## WHAT TO PRODUCE:
Beginning with the line that contains "Swiss watchmaking began", copy each remaining line of the data below exactly.

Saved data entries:
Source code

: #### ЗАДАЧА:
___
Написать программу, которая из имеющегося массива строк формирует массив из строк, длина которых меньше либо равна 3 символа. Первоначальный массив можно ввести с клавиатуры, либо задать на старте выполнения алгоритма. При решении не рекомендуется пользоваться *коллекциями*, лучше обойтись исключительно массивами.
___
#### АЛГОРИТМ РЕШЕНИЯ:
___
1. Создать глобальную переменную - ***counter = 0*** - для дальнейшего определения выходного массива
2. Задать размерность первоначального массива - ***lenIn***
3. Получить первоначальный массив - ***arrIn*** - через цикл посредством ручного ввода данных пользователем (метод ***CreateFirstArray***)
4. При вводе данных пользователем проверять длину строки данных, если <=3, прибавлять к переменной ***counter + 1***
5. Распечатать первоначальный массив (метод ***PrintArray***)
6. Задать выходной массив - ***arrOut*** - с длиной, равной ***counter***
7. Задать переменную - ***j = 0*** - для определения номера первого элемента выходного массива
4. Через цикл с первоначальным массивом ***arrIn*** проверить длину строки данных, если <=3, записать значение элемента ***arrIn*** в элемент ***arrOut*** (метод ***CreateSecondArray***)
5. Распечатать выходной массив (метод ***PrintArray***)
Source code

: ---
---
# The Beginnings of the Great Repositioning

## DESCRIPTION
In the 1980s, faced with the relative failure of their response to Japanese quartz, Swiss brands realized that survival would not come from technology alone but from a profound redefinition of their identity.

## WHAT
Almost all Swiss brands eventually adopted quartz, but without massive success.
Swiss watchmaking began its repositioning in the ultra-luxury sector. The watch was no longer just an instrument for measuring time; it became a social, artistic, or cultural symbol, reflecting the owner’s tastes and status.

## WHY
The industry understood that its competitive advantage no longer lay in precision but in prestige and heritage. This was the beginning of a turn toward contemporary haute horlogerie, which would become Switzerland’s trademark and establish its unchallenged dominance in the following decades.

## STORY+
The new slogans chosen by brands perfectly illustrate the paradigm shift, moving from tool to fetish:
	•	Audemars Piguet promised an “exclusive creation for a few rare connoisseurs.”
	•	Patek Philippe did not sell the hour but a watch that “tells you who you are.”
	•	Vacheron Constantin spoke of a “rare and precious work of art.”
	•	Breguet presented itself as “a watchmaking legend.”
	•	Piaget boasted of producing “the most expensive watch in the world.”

## EXPECTED ANSWER:
Swiss watchmaking began its repositioning in the ultra-luxury sector. The watch was no longer just an instrument for measuring time; it became a social, artistic, or cultural symbol, reflecting the owner’s tastes and status.

## WHY
The industry understood that its competitive advantage no longer lay in precision but in prestige and heritage. This was the beginning of a turn toward contemporary haute horlogerie, which would become Switzerland’s trademark and establish its unchallenged dominance in the following decades.

## STORY+
The new slogans chosen by brands perfectly illustrate the paradigm shift, moving from tool to fetish:
	•	Audemars Piguet promised an “exclusive creation for a few rare connoisseurs.”
	•	Patek Philippe did not sell the hour but a watch that “tells you who you are.”
	•	Vacheron Constantin spoke of a “rare and precious work of art.”
	•	Breguet presented itself as “a watchmaking legend.”
	•	Piaget boasted of producing “the most expensive watch in the world.”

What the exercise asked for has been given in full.